The K5 Learning Blog urges parents to be pro-active in helping their children reach their full academic potential.

K5 Learning
provides an online reading and math program for kindergarten to grade 5 students.

14 Day Free Trial

• Full access
• Free lessons
• Free assessments
• No credit card required

Explore K5 Video

Take a video tour and see how parents
and students use K5.

# Why is my child having difficulty with reading math texts?

By Dr. Patricia Deubel

Parents might say that their children are reading very well and developing a good vocabulary, yet when it comes to reading a math text their children are having comprehension problems.  What parents might not realize is that reading a math text is different from reading texts in other subjects.  Having taught math for 30 years, I know  that students often don’t read the text because they have never learned how.  They jump right in to doing homework problems because they rely greatly on explanations from their teachers for how to do those.

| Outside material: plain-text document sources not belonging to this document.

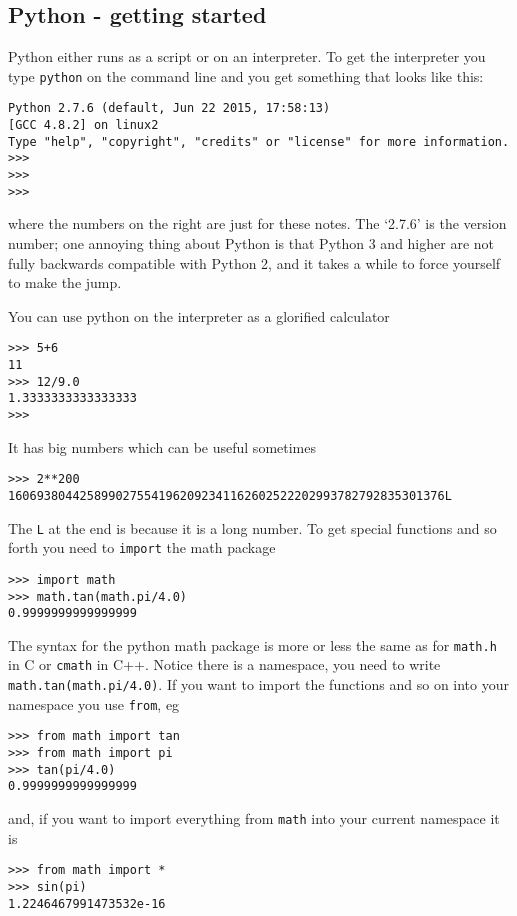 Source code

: \documentclass[12pt]{article}
\begin{document}
\subsection*{Python - getting started}
Python either runs as a script or on an interpreter. To get the
interpreter you type \texttt{python} on the command line and you get
something that looks like this:
\begin{lstlisting}[numbers=right]
Python 2.7.6 (default, Jun 22 2015, 17:58:13) 
[GCC 4.8.2] on linux2
Type "help", "copyright", "credits" or "license" for more information.
>>> 
>>> 
>>> 
\end{lstlisting}
where the numbers on the right are just for these notes. The
\lq{}2.7.6\rq{} is the version number; one annoying thing about Python
is that Python 3 and higher are not fully backwards compatible with
Python 2, and it takes a while to force yourself to make the jump.

You can use python on the interpreter as a glorified calculator
\begin{lstlisting}[numbers=right]
>>> 5+6
11
>>> 12/9.0
1.3333333333333333
>>> 
\end{lstlisting}
It has big numbers which can be useful sometimes
\begin{lstlisting}[numbers=right]
>>> 2**200
1606938044258990275541962092341162602522202993782792835301376L
\end{lstlisting}
The \texttt{L} at the end is because it is a long number. To get
special functions and so forth you need to \texttt{import} the math
package 
\begin{lstlisting}[numbers=right]
>>> import math
>>> math.tan(math.pi/4.0)
0.9999999999999999
\end{lstlisting}

The syntax for the python math package is more or less the same as for
\texttt{math.h} in C or \texttt{cmath} in C++. Notice there is a namespace,
you need to write \texttt{math.tan(math.pi/4.0)}. If you want to
import the functions and so on into your namespace you use
\texttt{from}, eg
\begin{lstlisting}[numbers=right]
>>> from math import tan 
>>> from math import pi
>>> tan(pi/4.0)
0.9999999999999999
\end{lstlisting}
and, if you want to import everything from \texttt{math} into your current namespace it is 
\begin{lstlisting}[numbers=right]
>>> from math import *
>>> sin(pi)
1.2246467991473532e-16
\end{lstlisting}
\end{document}
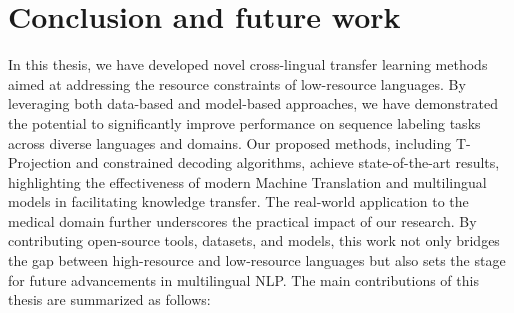 \chapter[Conclusion and future work]{Conclusion and future work}
\label{ch:final-chapter}

In this thesis, we have developed novel cross-lingual transfer learning methods aimed at addressing the resource constraints of low-resource languages. By leveraging both data-based and model-based approaches, we have demonstrated the potential to significantly improve performance on sequence labeling tasks across diverse languages and domains. Our proposed methods, including T-Projection and constrained decoding algorithms, achieve state-of-the-art results, highlighting the effectiveness of modern Machine Translation and multilingual models in facilitating knowledge transfer. The real-world application to the medical domain further underscores the practical impact of our research. By contributing open-source tools, datasets, and models, this work not only bridges the gap between high-resource and low-resource languages but also sets the stage for future advancements in multilingual NLP. The main contributions of this thesis are summarized as follows:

What parents and their children need to know is that math texts contain a greater number of concepts per sentence and paragraph than in texts for other subjects. Reading is complicated by the use of numeric and non-numeric symbols, specialized vocabulary, graphics which must be understood, page layouts that are different from other texts, and topic sentences that often occur at the end of paragraphs instead of at the beginning. The text is often written above the reading level of the intended learner. Some small words when used in a math problem make a big difference in students' understanding of a problem and how it is solved (Metsisto, 2005).

Many math terms are rarely used outside of the math classroom. Some words have multiple meanings, or their meaning in math is different than their meaning in Standard English (e.g., borrow, carry, degree, translation, order, property, foil as in “FOIL” method), which is not just an issue for English language learners.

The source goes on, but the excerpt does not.